Catastrophe bond price and total return indices still rising

by Artemis on October 8, 2010

Another month has passed since our last post looking at the health of the insurance-linked securities and catastrophe bond indices which are published by Swiss Re. These indices give us a good indication of the health of cat bond prices and returns and also investor activity and appetite.

Again, we can see further gains have been made by both indices with the Swiss Re Cat Bond Price Return index having hit a five year high on the 1st October. It hit a level of 97.65 which is the highest since 2005 when the index dropped significantly after hurricane Katrina.

A lot of this rise is due to the Atlantic hurricane seasons lack of bite this year. We have yet to see any major landfalling storm on the Gulf, Florida or East coast of the U.S. despite the season being very active. This has been particularly unusual as the season has actually been highly active with three more named storms than a full season average so far (and more than a month of the season to go).

First we look at the Swiss Re Cat Bond Price Return Index, tracking the price return for all outstanding USD denominated cat bonds (which you can quote and chart through Bloomberg here). Sitting happily at a five year high of 96.75 this index looks like it has further to go this year.

Swiss Re Cat Bond Price Return Index

Swiss Re Cat Bond Price Return Index

Next we have the Swiss Re Cat Bond Total Return Index, tracking the total rate of return for all outstanding USD denominated cat bonds (which you can quote and chart through Bloomberg here). As ever this index is on the rise and you can really see the strong performance since the hurricane season began in June.

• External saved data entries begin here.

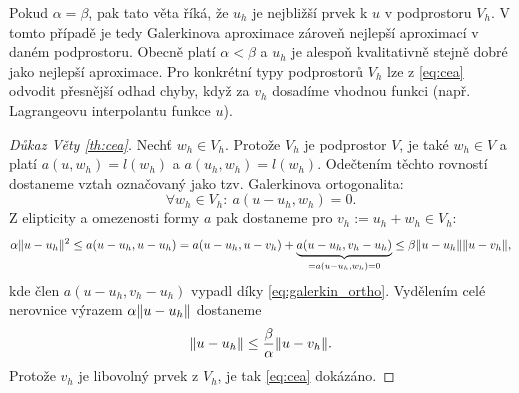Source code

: Pokud $\alpha=\beta$, pak tato věta říká, že $u_h$ je nejbližší prvek k $u$ v podprostoru $V_h$.
V tomto případě je tedy Galerkinova aproximace zároveň nejlepší aproximací v daném podprostoru.
Obecně platí $\alpha<\beta$ a $u_h$ je alespoň kvalitativně stejně dobré jako nejlepší aproximace.
Pro konkrétní typy podprostorů $V_h$ lze z \eqref{eq:cea} odvodit přesnější odhad chyby, když za $v_h$ dosadíme vhodnou funkci (např. Lagrangeovu interpolantu funkce $u$).

\begin{proof}[Důkaz Věty \ref{th:cea}]
Nechť $w_h\in V_h$. Protože $V_h$ je podprostor $V$, je také $w_h\in V$ a platí $a(u,w_h) = l(w_h)$ a $a(u_h,w_h)=l(w_h)$.
Odečtením těchto rovností dostaneme vztah označovaný jako tzv. Galerkinova ortogonalita:
\begin{equation}\label{eq:galerkin_ortho}
\forall w_h\in V_h:~a(u-u_h,w_h)=0.
\end{equation}
Z elipticity a omezenosti formy $a$ pak dostaneme pro $v_h:=u_h+w_h\in V_h$:
\[ \alpha\|u-u_h\|^2 \le a(u-u_h,u-u_h) = a(u-u_h,u-v_h) + \underbrace{a(u-u_h,v_h-u_h)}_{=a(u-u_h,w_h)=0} \le \beta\|u-u_h\|\|u-v_h\|, \]
kde člen $a(u-u_h,v_h-u_h)$ vypadl díky \eqref{eq:galerkin_ortho}.
Vydělením celé nerovnice výrazem $\alpha\|u-u_h\|$ dostaneme
\[ \|u-u_h\| \le \frac\beta\alpha\|u-v_h\|. \]
Protože $v_h$ je libovolný prvek z $V_h$, je tak \eqref{eq:cea} dokázáno.
\end{proof}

Swiss Re Cat Bond Total Return Index

Swiss Re Cat Bond Total Return Index

If the rest of the hurricane season passes without drama and no other major natural disasters occur in cat bond prone regions then we expect the indices to continue to rise as demand increases from investors for a decent return from the ILS asset class. Whether this investor demand will help to encourage issuance we’re not sure. However conditions do look ripe for further issuance this year. Investors are ready to buy notes when they are issued, particularly notes which allow diversification and issuers are able to get deals out with lower pricing which can make the whole experience more affordable and competitively priced with reinsurance.